Lender to Lender Duty of Disclosure   

Written By: Marija K. Nicksic, Esq., Krieg DeVault LLP

This past October, I attended the IFA’s NexGen Conference in Austin, Texas where I had the unique experience of discussing the challenges and opportunities of the factoring industry with other young industry professionals.  Out of all the topics discussed, the topic that ignited the most passionate conversation, by far, was the duty that Factors owe to other Factors in the context of a buyout of a Factoring Client’s portfolio.

The discussion during the conference was separated into two camps.  The first group argued it is best business practice for the exiting Factor to disclose if it believed a Factoring Client to be misrepresenting its financial condition or even perpetrating fraud.  The second group advocated that the exiting Factor had no such duty to the incoming Factor.  As an attorney, the most I could offer to that discussion at that time was to warn against intentional misrepresentations in the contract.

Having undertaken to review this issue, this article discusses what duty, if any, exists between two Factors (or Lenders) engaged in the sale and acquisition of a Factoring Client’s portfolio.  In summary,  when it comes to onboarding a Factoring portfolio, caveat emptor (buyer beware) governs.

The Factoring industry has grown in recent years, creating a new dynamic among Factors.[1] Whereas previously many Factors knew each other, the industry is now saturated.  Acquiring a Factoring Client’s portfolio must be backed with due diligence. 

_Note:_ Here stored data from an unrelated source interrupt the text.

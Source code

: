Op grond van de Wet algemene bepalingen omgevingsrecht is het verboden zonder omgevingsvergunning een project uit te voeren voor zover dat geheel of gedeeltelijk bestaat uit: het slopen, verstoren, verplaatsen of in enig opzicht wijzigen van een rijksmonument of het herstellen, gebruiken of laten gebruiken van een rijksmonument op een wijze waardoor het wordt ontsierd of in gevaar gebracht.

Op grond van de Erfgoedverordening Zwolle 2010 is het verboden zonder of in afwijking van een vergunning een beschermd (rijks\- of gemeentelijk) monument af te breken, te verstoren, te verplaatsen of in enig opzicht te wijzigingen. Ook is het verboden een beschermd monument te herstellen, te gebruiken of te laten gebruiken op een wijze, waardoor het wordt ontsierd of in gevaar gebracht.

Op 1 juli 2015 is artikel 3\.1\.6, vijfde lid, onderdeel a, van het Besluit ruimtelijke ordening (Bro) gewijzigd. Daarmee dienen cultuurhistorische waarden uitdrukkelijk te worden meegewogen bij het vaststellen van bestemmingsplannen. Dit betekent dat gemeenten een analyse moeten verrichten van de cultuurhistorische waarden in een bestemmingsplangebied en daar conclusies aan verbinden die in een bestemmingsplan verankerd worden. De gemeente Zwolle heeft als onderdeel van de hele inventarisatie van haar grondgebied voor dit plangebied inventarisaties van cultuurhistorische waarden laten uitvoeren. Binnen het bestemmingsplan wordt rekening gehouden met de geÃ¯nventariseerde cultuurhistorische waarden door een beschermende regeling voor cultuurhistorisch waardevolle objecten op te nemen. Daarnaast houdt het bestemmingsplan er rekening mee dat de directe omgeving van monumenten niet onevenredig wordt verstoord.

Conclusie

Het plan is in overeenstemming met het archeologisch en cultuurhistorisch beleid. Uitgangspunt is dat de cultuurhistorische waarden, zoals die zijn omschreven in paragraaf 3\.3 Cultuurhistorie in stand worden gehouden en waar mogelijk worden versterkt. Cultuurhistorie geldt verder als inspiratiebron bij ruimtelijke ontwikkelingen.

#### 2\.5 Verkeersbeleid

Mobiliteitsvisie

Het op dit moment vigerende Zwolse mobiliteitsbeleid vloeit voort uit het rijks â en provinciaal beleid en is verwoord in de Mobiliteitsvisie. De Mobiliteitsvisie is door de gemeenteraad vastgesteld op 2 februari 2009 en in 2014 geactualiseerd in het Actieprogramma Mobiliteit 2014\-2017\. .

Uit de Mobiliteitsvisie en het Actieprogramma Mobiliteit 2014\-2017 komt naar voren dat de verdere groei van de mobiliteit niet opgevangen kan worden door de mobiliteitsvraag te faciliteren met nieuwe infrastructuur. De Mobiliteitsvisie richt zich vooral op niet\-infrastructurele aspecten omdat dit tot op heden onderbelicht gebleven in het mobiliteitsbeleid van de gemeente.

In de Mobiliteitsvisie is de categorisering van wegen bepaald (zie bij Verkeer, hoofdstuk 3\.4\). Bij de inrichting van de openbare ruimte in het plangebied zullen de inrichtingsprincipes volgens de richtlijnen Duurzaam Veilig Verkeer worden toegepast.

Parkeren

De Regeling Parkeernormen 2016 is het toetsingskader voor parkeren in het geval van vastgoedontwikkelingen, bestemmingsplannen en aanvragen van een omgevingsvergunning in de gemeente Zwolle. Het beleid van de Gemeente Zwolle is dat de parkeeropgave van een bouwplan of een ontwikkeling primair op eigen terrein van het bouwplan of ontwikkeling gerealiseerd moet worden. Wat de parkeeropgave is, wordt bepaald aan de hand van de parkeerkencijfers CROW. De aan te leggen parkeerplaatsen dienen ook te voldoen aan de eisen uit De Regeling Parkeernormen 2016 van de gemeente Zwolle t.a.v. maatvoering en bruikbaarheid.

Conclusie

This shift is compounded with the fact that the commercial financing industry has few regulations.  On the federal level, there is no regulation on transactions among commercial financers outside of the prohibition of discriminatory practices.[2] In fact, federal regulation was so lacking, some states have stepped-in, for better or for worse, to regulate the commercial financing industry.[3] However, these state-propagated regulatory schemes govern disclosures that the Factor must provide for the Factoring Client and do not touch on transactions between two secured creditors.

Without federal or state regulation, the relationship between two commercial financers is left up to contract law, tort law, and the legal theory that sits between contract and tort law – Lender Liability.[4] As commercial transactions are governed by contracts, contract law is the logical starting point for this analysis.  Simply put, the terms of the contract govern the transaction.  If a party breaches the terms of the contract, the breaching party is liable to the non-breaching party for compensatory damages caused by such breach.  As applied to two commercial financers entering into an agreement to transfer Factoring Client’s portfolio from the exiting Factor to the incoming Factor, the duty of the parties is simple – do not breach the terms of the contract. 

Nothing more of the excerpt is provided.